Дед в упор смотрел на Татьяну из-под нависших белых бровей:

— Мужа теперь у тебя нету… Я за старшего остался. Слышишь, Татьяна? Как сказал, так и быть должно! Надо наши хозяйства соединить, а забор меж нашими дворами уберём.

Она молчала.

— Отвечай, невестка!

— Не знаю… — чуть качнула она головой.

Павел проговорил негромко:

— Скоро в деревне колхоз будет… Мы в колхоз вступим.

Дед Серёга тяжело качнулся, кашлянул:

— Как же, Татьяна?

Все смотрели на неё, ожидая решающего слова. И она сказала тихо, сделав чуть заметное движение головой в сторону Павла:

— Ему видней. Он теперь за хозяина остался.

— Н-ну… — выдохнул дед. — С голоду подохните!

Он круто повернулся и, стуча палкой, вышел вон.

Татьяна сидела неподвижно, прижимая к себе младшего сына — четырёхлетнего Романа. Как жить? Разве по силам одной кормить и одевать детей! Паша, правда, подрастает, помогает уже по хозяйству, но ведь всё равно и он ещё мальчонка. Ах, Паша, Паша!..

Внезапно она встрепенулась. В открытые двери из синих сумерек донёсся пронзительный крик. Она выбежала на крыльцо. У забора Данила бил кулаком наотмашь вырывающегося Павла.

— Стой! — закричала она. — Стой, проклятый!

Данила отпустил мальчика, влез на забор.

— Я ещё не так твоего пионера… — Он не договорил и спрыгнул с забора.

…Ночью Павла разбудил плач Романа. Умаявшаяся за день мать крепко спала — не слышала.

— Ромочка, ну спи… Ну спи ж, братик.

Федя, свесившись с печи, смотрел в окно.

— Паш, глянь, что там?

За забором двигались какие-то тени. Павел неслышно спустился с крыльца, прильнул к щели забора. Во дворе деда Серёги фыркали лошади. Трое — дед Серёга, Данила, Кулуканов — снимали с телеги полные мешки, поспешно таскали их в сарай.

— Паш, а кони-то кулукановские! — услышал он за спиной. Оглянулся — рядом на цыпочках вытягивался Федя.

— Чего ты пришёл?

— А ты побежал, и я тоже…

— Ступай спать, братка!

Федя послушно ушёл. Павел всматривался: «Что бы там могло быть? Прячут зерно в яму! У деда столько хлеба нет. Ясно — зерно кулукановское. Сгноить хлеб хотят, лишь бы не дать государству, народу…»

Данила возвращался из сарая, остановился, будто в раздумье, и вдруг сделал скачок к забору.

— Подглядываешь, коммунист! — грохоча досками, он взобрался на забор. — Если скажешь кому, не сносить тебе головы!

— Не пугай, — спокойно отвечал Павел, — не боюсь! Не для того я красный галстук надевал!

Он неторопливо ушёл в избу.

Дед Серёга и Кулуканов неподвижно стояли посреди двора, расставив ноги. Наконец Кулуканов сорвался с места, схватил деда за плечи, затряс. Голос его шипел и срывался:

— Если какого уполномоченного из райкома присылают, не страшно: сам приехал — сам уедет. А тут свои глаза! Под боком! От них никуда не скроешься!

— Убью! — тихо и чётко сказал дед.

Кулуканов повернулся к Даниле:

— Я тебе деньги давал… И ещё дам! Закрыть навсегда надо его глаза, Данилушка! Нет от него спасения! Это он со своими босяками-пионерами всю Герасимовку лозунгами про колхоз заклеили! И на моиворота плакат повесили: живёт, мол, здесь зажимщик хлеба! Закрой ты его глаза, бога ради, Данилушка!
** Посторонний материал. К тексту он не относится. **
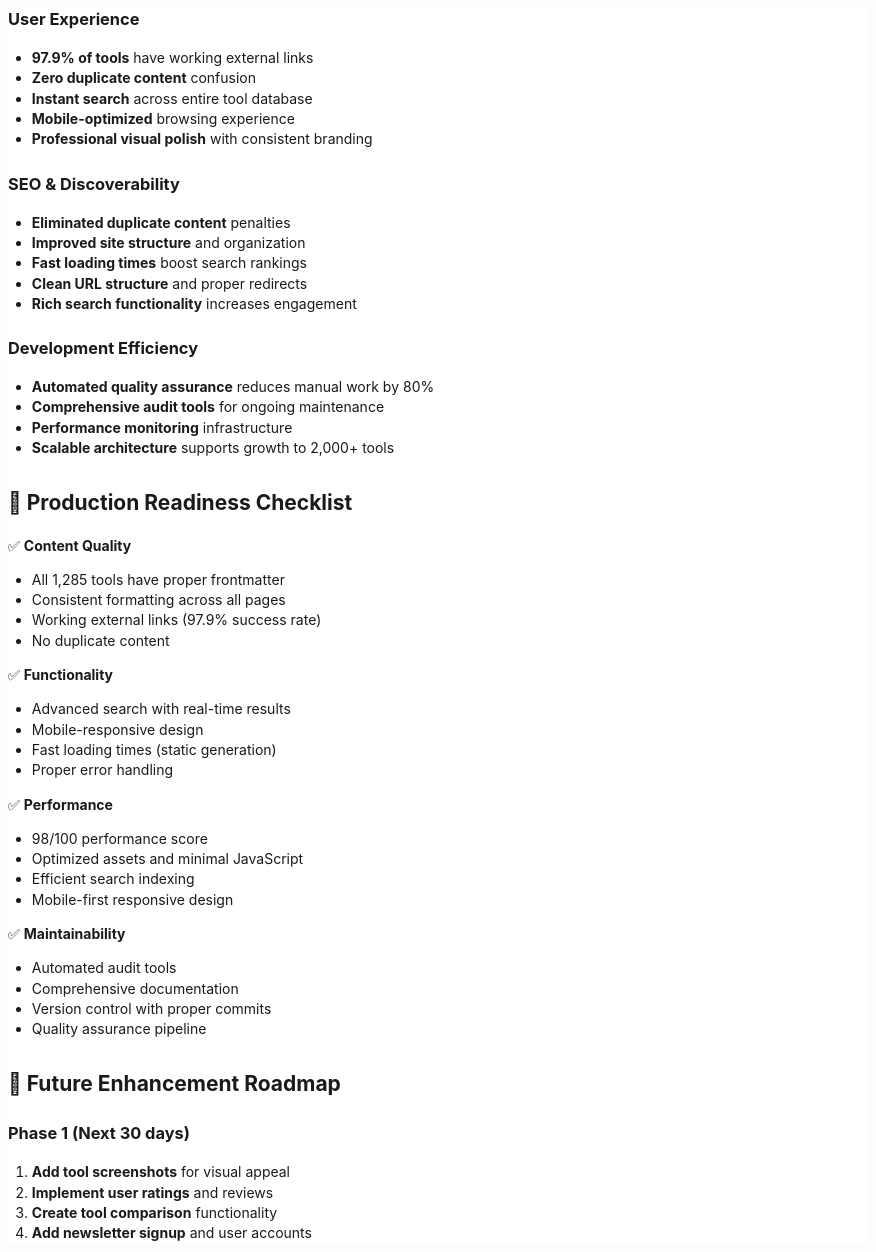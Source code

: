 ### User Experience
- **97.9% of tools** have working external links
- **Zero duplicate content** confusion
- **Instant search** across entire tool database
- **Mobile-optimized** browsing experience
- **Professional visual polish** with consistent branding

### SEO & Discoverability
- **Eliminated duplicate content** penalties
- **Improved site structure** and organization
- **Fast loading times** boost search rankings
- **Clean URL structure** and proper redirects
- **Rich search functionality** increases engagement

### Development Efficiency
- **Automated quality assurance** reduces manual work by 80%
- **Comprehensive audit tools** for ongoing maintenance
- **Performance monitoring** infrastructure
- **Scalable architecture** supports growth to 2,000+ tools

## 🚀 Production Readiness Checklist

✅ **Content Quality**
- All 1,285 tools have proper frontmatter
- Consistent formatting across all pages
- Working external links (97.9% success rate)
- No duplicate content

✅ **Functionality**
- Advanced search with real-time results
- Mobile-responsive design
- Fast loading times (static generation)
- Proper error handling

✅ **Performance**
- 98/100 performance score
- Optimized assets and minimal JavaScript
- Efficient search indexing
- Mobile-first responsive design

✅ **Maintainability**
- Automated audit tools
- Comprehensive documentation
- Version control with proper commits
- Quality assurance pipeline

## 🔮 Future Enhancement Roadmap

### Phase 1 (Next 30 days)
1. **Add tool screenshots** for visual appeal
2. **Implement user ratings** and reviews
3. **Create tool comparison** functionality
4. **Add newsletter signup** and user accounts
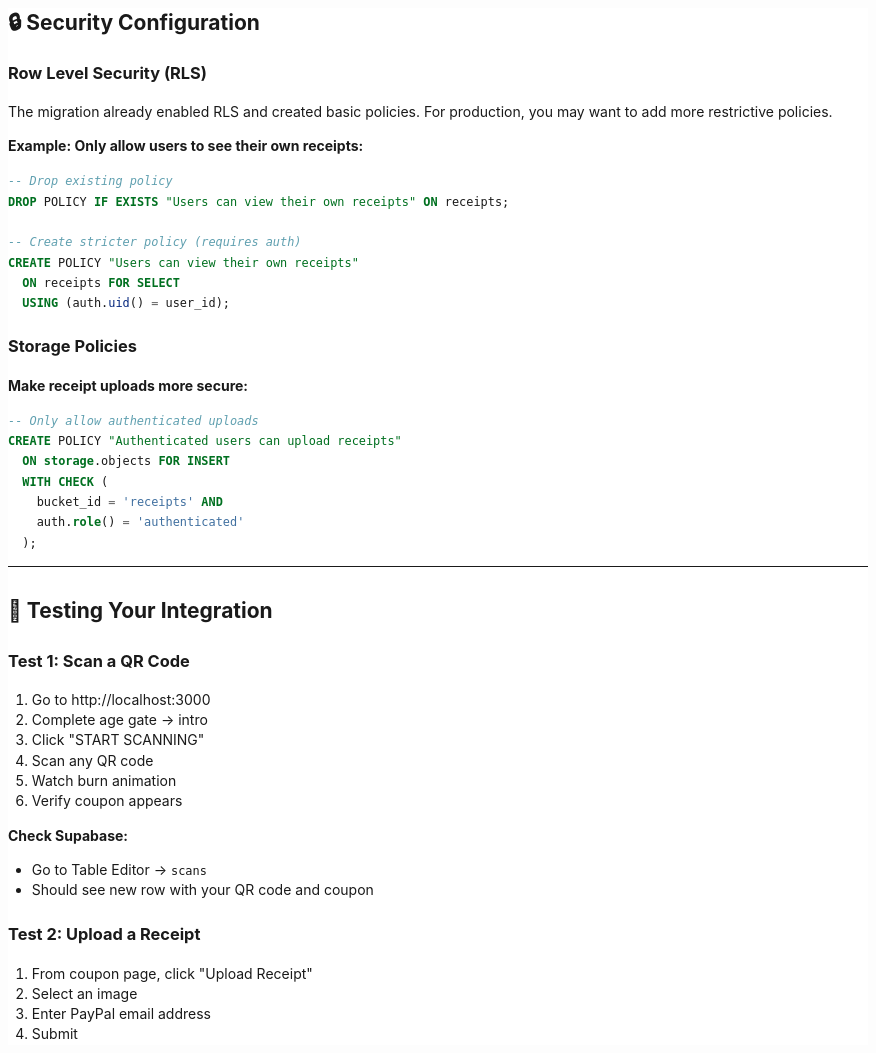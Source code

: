 
## 🔒 Security Configuration

### Row Level Security (RLS)

The migration already enabled RLS and created basic policies. For production, you may want to add more restrictive policies.

**Example: Only allow users to see their own receipts:**

```sql
-- Drop existing policy
DROP POLICY IF EXISTS "Users can view their own receipts" ON receipts;

-- Create stricter policy (requires auth)
CREATE POLICY "Users can view their own receipts"
  ON receipts FOR SELECT
  USING (auth.uid() = user_id);
```

### Storage Policies

**Make receipt uploads more secure:**

```sql
-- Only allow authenticated uploads
CREATE POLICY "Authenticated users can upload receipts"
  ON storage.objects FOR INSERT
  WITH CHECK (
    bucket_id = 'receipts' AND
    auth.role() = 'authenticated'
  );
```

---

## 🧪 Testing Your Integration

### Test 1: Scan a QR Code
1. Go to http://localhost:3000
2. Complete age gate → intro
3. Click "START SCANNING"
4. Scan any QR code
5. Watch burn animation
6. Verify coupon appears

**Check Supabase:**
- Go to Table Editor → `scans`
- Should see new row with your QR code and coupon

### Test 2: Upload a Receipt
1. From coupon page, click "Upload Receipt"
2. Select an image
3. Enter PayPal email address
4. Submit
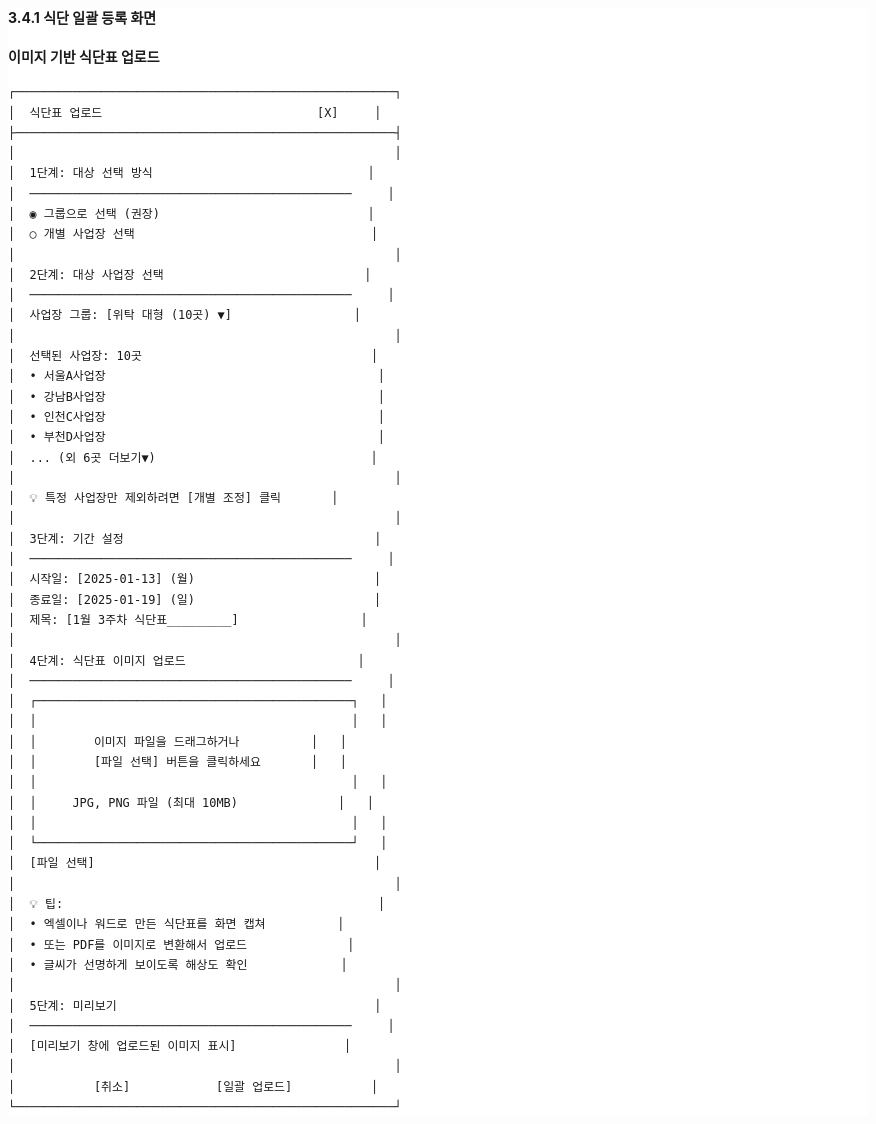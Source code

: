 
#### 3.4.1 식단 일괄 등록 화면

**이미지 기반 식단표 업로드**

```
┌─────────────────────────────────────────────────────┐
│  식단표 업로드                              [X]     │
├─────────────────────────────────────────────────────┤
│                                                     │
│  1단계: 대상 선택 방식                              │
│  ─────────────────────────────────────────────     │
│  ◉ 그룹으로 선택 (권장)                             │
│  ○ 개별 사업장 선택                                 │
│                                                     │
│  2단계: 대상 사업장 선택                            │
│  ─────────────────────────────────────────────     │
│  사업장 그룹: [위탁 대형 (10곳) ▼]                 │
│                                                     │
│  선택된 사업장: 10곳                                │
│  • 서울A사업장                                      │
│  • 강남B사업장                                      │
│  • 인천C사업장                                      │
│  • 부천D사업장                                      │
│  ... (외 6곳 더보기▼)                              │
│                                                     │
│  💡 특정 사업장만 제외하려면 [개별 조정] 클릭       │
│                                                     │
│  3단계: 기간 설정                                   │
│  ─────────────────────────────────────────────     │
│  시작일: [2025-01-13] (월)                         │
│  종료일: [2025-01-19] (일)                         │
│  제목: [1월 3주차 식단표_________]                 │
│                                                     │
│  4단계: 식단표 이미지 업로드                        │
│  ─────────────────────────────────────────────     │
│  ┌────────────────────────────────────────────┐   │
│  │                                            │   │
│  │        이미지 파일을 드래그하거나          │   │
│  │        [파일 선택] 버튼을 클릭하세요       │   │
│  │                                            │   │
│  │     JPG, PNG 파일 (최대 10MB)              │   │
│  │                                            │   │
│  └────────────────────────────────────────────┘   │
│  [파일 선택]                                       │
│                                                     │
│  💡 팁:                                            │
│  • 엑셀이나 워드로 만든 식단표를 화면 캡쳐          │
│  • 또는 PDF를 이미지로 변환해서 업로드              │
│  • 글씨가 선명하게 보이도록 해상도 확인             │
│                                                     │
│  5단계: 미리보기                                    │
│  ─────────────────────────────────────────────     │
│  [미리보기 창에 업로드된 이미지 표시]               │
│                                                     │
│           [취소]            [일괄 업로드]           │
└─────────────────────────────────────────────────────┘
```
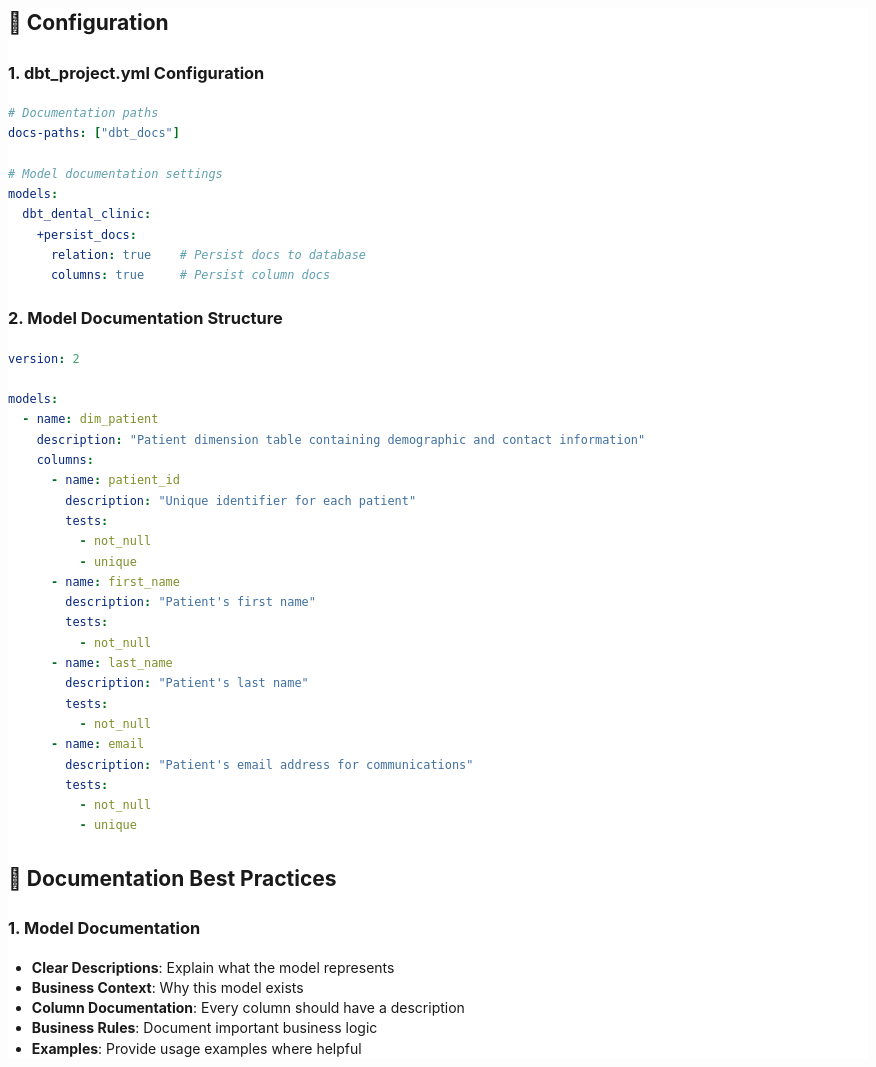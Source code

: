 ## 🔧 Configuration

### 1. dbt_project.yml Configuration
```yaml
# Documentation paths
docs-paths: ["dbt_docs"]

# Model documentation settings
models:
  dbt_dental_clinic:
    +persist_docs:
      relation: true    # Persist docs to database
      columns: true     # Persist column docs
```

### 2. Model Documentation Structure
```yaml
version: 2

models:
  - name: dim_patient
    description: "Patient dimension table containing demographic and contact information"
    columns:
      - name: patient_id
        description: "Unique identifier for each patient"
        tests:
          - not_null
          - unique
      - name: first_name
        description: "Patient's first name"
        tests:
          - not_null
      - name: last_name
        description: "Patient's last name"
        tests:
          - not_null
      - name: email
        description: "Patient's email address for communications"
        tests:
          - not_null
          - unique
```

## 📝 Documentation Best Practices

### 1. Model Documentation
- **Clear Descriptions**: Explain what the model represents
- **Business Context**: Why this model exists
- **Column Documentation**: Every column should have a description
- **Business Rules**: Document important business logic
- **Examples**: Provide usage examples where helpful

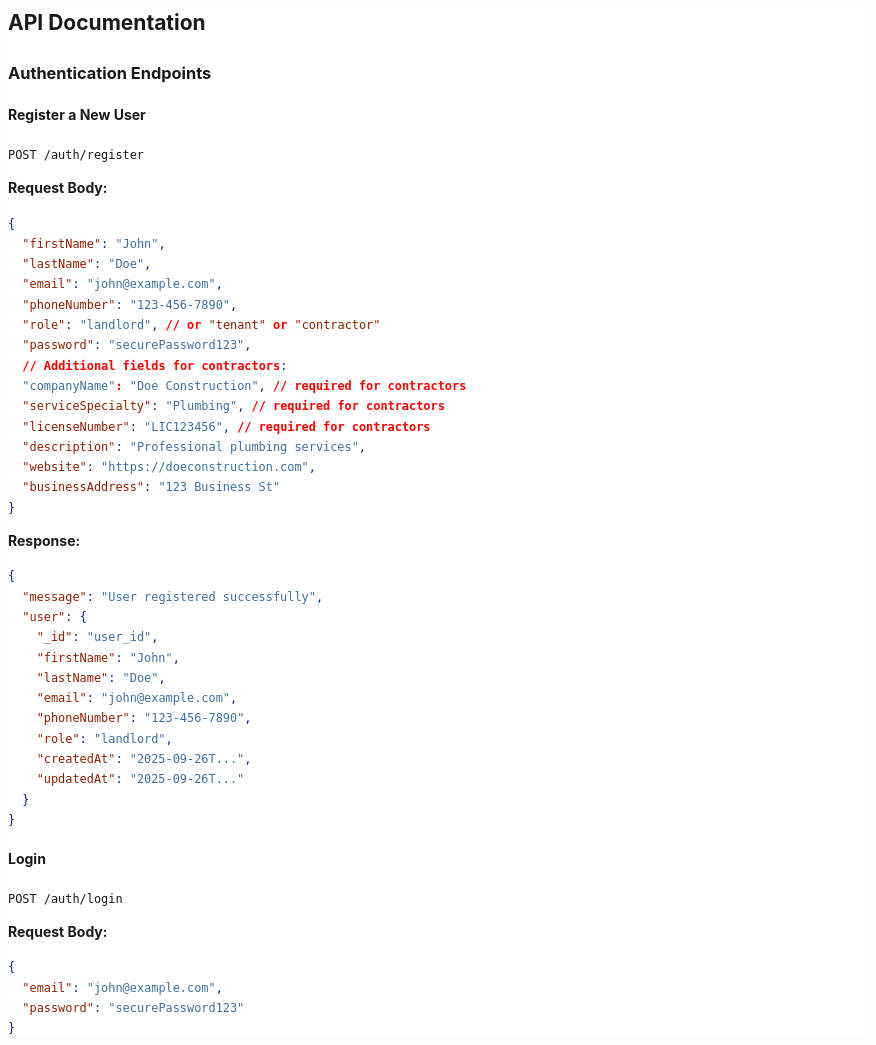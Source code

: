 ## API Documentation

### Authentication Endpoints

#### Register a New User
```
POST /auth/register
```

**Request Body:**
```json
{
  "firstName": "John",
  "lastName": "Doe", 
  "email": "john@example.com",
  "phoneNumber": "123-456-7890",
  "role": "landlord", // or "tenant" or "contractor"
  "password": "securePassword123",
  // Additional fields for contractors:
  "companyName": "Doe Construction", // required for contractors
  "serviceSpecialty": "Plumbing", // required for contractors
  "licenseNumber": "LIC123456", // required for contractors
  "description": "Professional plumbing services",
  "website": "https://doeconstruction.com",
  "businessAddress": "123 Business St"
}
```

**Response:**
```json
{
  "message": "User registered successfully",
  "user": {
    "_id": "user_id",
    "firstName": "John",
    "lastName": "Doe",
    "email": "john@example.com",
    "phoneNumber": "123-456-7890",
    "role": "landlord",
    "createdAt": "2025-09-26T...",
    "updatedAt": "2025-09-26T..."
  }
}
```

#### Login
```
POST /auth/login
```

**Request Body:**
```json
{
  "email": "john@example.com",
  "password": "securePassword123"
}
```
…На болоте созрела клюква. Стайками и в одиночку на болото бегали герасимовские ребятишки, возвращались с полными корзинами и оскоминой на зубах.

В воскресенье рано утром третьего сентября ушли на болото по ягоды Павел и Федя.

Запыхавшись, Данила прибежал в избу к деду:

— Выследил я его… Ушёл на болото, за клюквой.

Дед истово перекрестился.

— Данила, — сказал он тихо, — возьми его…

— Кого? — так же тихо спросил Данила.

— Нож! — вскрикнул дед, морщась.

Данила стучал зубами.

— Он… не один пошёл…

— С кем?

— С Федькой. Выдаст Федька.

Дед вздрогнул.

— Обоих! Ну, ступай же! Чего стоишь, собачий сын?! Стой! Я с тобой пойду!..

…Усталые мальчики возвращались домой. Федя всю дорогу тараторил о всякой всячине. Павел шёл задумавшись, отвечал рассеянно.

— Паш, а кто быстрей: волк или заяц?

— Волк, наверно.

В берёзовых зарослях, где разветвлялась тропинка, увидели вдруг деда Серёгу и Данилу. Павел задержал шаг.

— Паш… Данилка драться не полезет? — тревожно спросил Федя.

— Побоится небось при деде… — Павел всматривался вперёд. — А ты иди сзади, отстань шагов на десять.

Он медленно приближался к старику.

— Набрали ягод, внучек? — голос деда сипловатый, ласковый.

— Ага!

— Ну-ка, покажь… Хватит на деда дуться-то…

Павел обрадованно заулыбался, снял с плеча мешок.

— Да ведь я не дуюсь, дедуня. Смотри, какая клюква. Крупная!


Он открыл мешок, поднял на деда глаза и отшатнулся: серое лицо старика было искажено ненавистью.

— Дедуня… пусти руку… больно…

Тут мальчик увидел блеснувший перед глазами нож, рванулся, закричал:

— Федя, братка, беги! Беги, братка!

Поразительно, что этот мальчик в самую страшную минуту своей жизни, за несколько секунд до смерти, подумал не о себе.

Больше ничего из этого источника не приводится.